EXTRACTED RECORDS:

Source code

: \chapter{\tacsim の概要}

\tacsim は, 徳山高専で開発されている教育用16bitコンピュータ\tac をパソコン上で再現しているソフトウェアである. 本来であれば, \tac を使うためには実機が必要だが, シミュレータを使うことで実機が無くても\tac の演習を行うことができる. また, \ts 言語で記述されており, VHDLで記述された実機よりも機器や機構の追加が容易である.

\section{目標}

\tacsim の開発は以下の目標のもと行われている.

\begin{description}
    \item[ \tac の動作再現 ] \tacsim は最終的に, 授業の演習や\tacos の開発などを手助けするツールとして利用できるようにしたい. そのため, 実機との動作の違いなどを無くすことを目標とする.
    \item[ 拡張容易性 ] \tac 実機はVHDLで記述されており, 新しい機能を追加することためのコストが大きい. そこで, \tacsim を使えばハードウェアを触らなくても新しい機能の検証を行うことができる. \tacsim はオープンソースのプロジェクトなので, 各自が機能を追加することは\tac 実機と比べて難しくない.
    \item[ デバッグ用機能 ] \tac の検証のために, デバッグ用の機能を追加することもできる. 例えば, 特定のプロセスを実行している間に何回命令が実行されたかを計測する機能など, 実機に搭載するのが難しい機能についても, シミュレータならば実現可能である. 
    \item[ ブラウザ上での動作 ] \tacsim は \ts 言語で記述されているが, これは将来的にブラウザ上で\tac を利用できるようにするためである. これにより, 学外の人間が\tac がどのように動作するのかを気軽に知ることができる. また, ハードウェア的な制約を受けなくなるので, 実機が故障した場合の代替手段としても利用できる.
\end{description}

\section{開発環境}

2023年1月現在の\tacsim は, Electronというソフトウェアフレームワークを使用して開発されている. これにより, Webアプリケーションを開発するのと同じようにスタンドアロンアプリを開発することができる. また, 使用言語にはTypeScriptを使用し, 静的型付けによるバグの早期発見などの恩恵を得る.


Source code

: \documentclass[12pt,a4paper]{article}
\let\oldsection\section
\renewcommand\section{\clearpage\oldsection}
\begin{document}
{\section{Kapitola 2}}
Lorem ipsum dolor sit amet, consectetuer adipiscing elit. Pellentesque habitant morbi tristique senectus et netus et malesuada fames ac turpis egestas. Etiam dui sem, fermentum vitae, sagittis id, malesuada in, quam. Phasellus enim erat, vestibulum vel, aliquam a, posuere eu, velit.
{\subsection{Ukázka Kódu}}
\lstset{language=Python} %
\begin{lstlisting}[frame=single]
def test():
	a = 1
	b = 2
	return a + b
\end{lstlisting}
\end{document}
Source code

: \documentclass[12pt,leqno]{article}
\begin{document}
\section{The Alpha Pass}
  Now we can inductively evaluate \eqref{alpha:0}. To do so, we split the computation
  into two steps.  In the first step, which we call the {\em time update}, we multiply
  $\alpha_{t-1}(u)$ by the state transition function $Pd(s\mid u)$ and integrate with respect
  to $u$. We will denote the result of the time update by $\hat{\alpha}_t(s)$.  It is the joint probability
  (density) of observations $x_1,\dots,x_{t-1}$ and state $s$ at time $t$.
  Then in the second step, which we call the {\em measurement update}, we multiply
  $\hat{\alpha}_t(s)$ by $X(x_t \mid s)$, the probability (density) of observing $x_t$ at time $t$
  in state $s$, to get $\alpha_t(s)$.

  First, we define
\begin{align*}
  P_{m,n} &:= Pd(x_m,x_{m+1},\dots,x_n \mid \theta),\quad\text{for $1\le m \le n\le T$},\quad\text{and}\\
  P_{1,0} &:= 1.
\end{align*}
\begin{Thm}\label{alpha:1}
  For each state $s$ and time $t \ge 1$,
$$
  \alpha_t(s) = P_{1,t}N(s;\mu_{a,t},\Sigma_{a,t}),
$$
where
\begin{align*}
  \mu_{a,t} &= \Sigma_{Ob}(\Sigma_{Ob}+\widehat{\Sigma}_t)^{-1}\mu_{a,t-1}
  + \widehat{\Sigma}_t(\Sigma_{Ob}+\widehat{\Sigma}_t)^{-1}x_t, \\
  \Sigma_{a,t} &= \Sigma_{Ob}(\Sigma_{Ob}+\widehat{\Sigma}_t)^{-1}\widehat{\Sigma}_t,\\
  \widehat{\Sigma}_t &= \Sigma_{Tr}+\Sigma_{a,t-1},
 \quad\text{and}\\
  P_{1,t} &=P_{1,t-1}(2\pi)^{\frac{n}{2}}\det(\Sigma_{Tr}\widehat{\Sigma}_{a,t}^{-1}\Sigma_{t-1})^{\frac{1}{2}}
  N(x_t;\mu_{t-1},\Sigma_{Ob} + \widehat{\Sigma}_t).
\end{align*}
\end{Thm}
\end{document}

WHAT YOU NEED TO DO:
Output every line from the records, exactly as written.

RESPONSE BELOW:
Source code

: \chapter{\tacsim の概要}

\tacsim は, 徳山高専で開発されている教育用16bitコンピュータ\tac をパソコン上で再現しているソフトウェアである. 本来であれば, \tac を使うためには実機が必要だが, シミュレータを使うことで実機が無くても\tac の演習を行うことができる. また, \ts 言語で記述されており, VHDLで記述された実機よりも機器や機構の追加が容易である.

\section{目標}

\tacsim の開発は以下の目標のもと行われている.

\begin{description}
    \item[ \tac の動作再現 ] \tacsim は最終的に, 授業の演習や\tacos の開発などを手助けするツールとして利用できるようにしたい. そのため, 実機との動作の違いなどを無くすことを目標とする.
    \item[ 拡張容易性 ] \tac 実機はVHDLで記述されており, 新しい機能を追加することためのコストが大きい. そこで, \tacsim を使えばハードウェアを触らなくても新しい機能の検証を行うことができる. \tacsim はオープンソースのプロジェクトなので, 各自が機能を追加することは\tac 実機と比べて難しくない.
    \item[ デバッグ用機能 ] \tac の検証のために, デバッグ用の機能を追加することもできる. 例えば, 特定のプロセスを実行している間に何回命令が実行されたかを計測する機能など, 実機に搭載するのが難しい機能についても, シミュレータならば実現可能である. 
    \item[ ブラウザ上での動作 ] \tacsim は \ts 言語で記述されているが, これは将来的にブラウザ上で\tac を利用できるようにするためである. これにより, 学外の人間が\tac がどのように動作するのかを気軽に知ることができる. また, ハードウェア的な制約を受けなくなるので, 実機が故障した場合の代替手段としても利用できる.
\end{description}

\section{開発環境}

2023年1月現在の\tacsim は, Electronというソフトウェアフレームワークを使用して開発されている. これにより, Webアプリケーションを開発するのと同じようにスタンドアロンアプリを開発することができる. また, 使用言語にはTypeScriptを使用し, 静的型付けによるバグの早期発見などの恩恵を得る.


Source code

: \documentclass[12pt,a4paper]{article}
\let\oldsection\section
\renewcommand\section{\clearpage\oldsection}
\begin{document}
{\section{Kapitola 2}}
Lorem ipsum dolor sit amet, consectetuer adipiscing elit. Pellentesque habitant morbi tristique senectus et netus et malesuada fames ac turpis egestas. Etiam dui sem, fermentum vitae, sagittis id, malesuada in, quam. Phasellus enim erat, vestibulum vel, aliquam a, posuere eu, velit.
{\subsection{Ukázka Kódu}}
\lstset{language=Python} %
\begin{lstlisting}[frame=single]
def test():
	a = 1
	b = 2
	return a + b
\end{lstlisting}
\end{document}
Source code

: \documentclass[12pt,leqno]{article}
\begin{document}
\section{The Alpha Pass}
  Now we can inductively evaluate \eqref{alpha:0}. To do so, we split the computation
  into two steps.  In the first step, which we call the {\em time update}, we multiply
  $\alpha_{t-1}(u)$ by the state transition function $Pd(s\mid u)$ and integrate with respect
  to $u$. We will denote the result of the time update by $\hat{\alpha}_t(s)$.  It is the joint probability
  (density) of observations $x_1,\dots,x_{t-1}$ and state $s$ at time $t$.
  Then in the second step, which we call the {\em measurement update}, we multiply
  $\hat{\alpha}_t(s)$ by $X(x_t \mid s)$, the probability (density) of observing $x_t$ at time $t$
  in state $s$, to get $\alpha_t(s)$.

  First, we define
\begin{align*}
  P_{m,n} &:= Pd(x_m,x_{m+1},\dots,x_n \mid \theta),\quad\text{for $1\le m \le n\le T$},\quad\text{and}\\
  P_{1,0} &:= 1.
\end{align*}
\begin{Thm}\label{alpha:1}
  For each state $s$ and time $t \ge 1$,
$$
  \alpha_t(s) = P_{1,t}N(s;\mu_{a,t},\Sigma_{a,t}),
$$
where
\begin{align*}
  \mu_{a,t} &= \Sigma_{Ob}(\Sigma_{Ob}+\widehat{\Sigma}_t)^{-1}\mu_{a,t-1}
  + \widehat{\Sigma}_t(\Sigma_{Ob}+\widehat{\Sigma}_t)^{-1}x_t, \\
  \Sigma_{a,t} &= \Sigma_{Ob}(\Sigma_{Ob}+\widehat{\Sigma}_t)^{-1}\widehat{\Sigma}_t,\\
  \widehat{\Sigma}_t &= \Sigma_{Tr}+\Sigma_{a,t-1},
 \quad\text{and}\\
  P_{1,t} &=P_{1,t-1}(2\pi)^{\frac{n}{2}}\det(\Sigma_{Tr}\widehat{\Sigma}_{a,t}^{-1}\Sigma_{t-1})^{\frac{1}{2}}
  N(x_t;\mu_{t-1},\Sigma_{Ob} + \widehat{\Sigma}_t).
\end{align*}
\end{Thm}
\end{document}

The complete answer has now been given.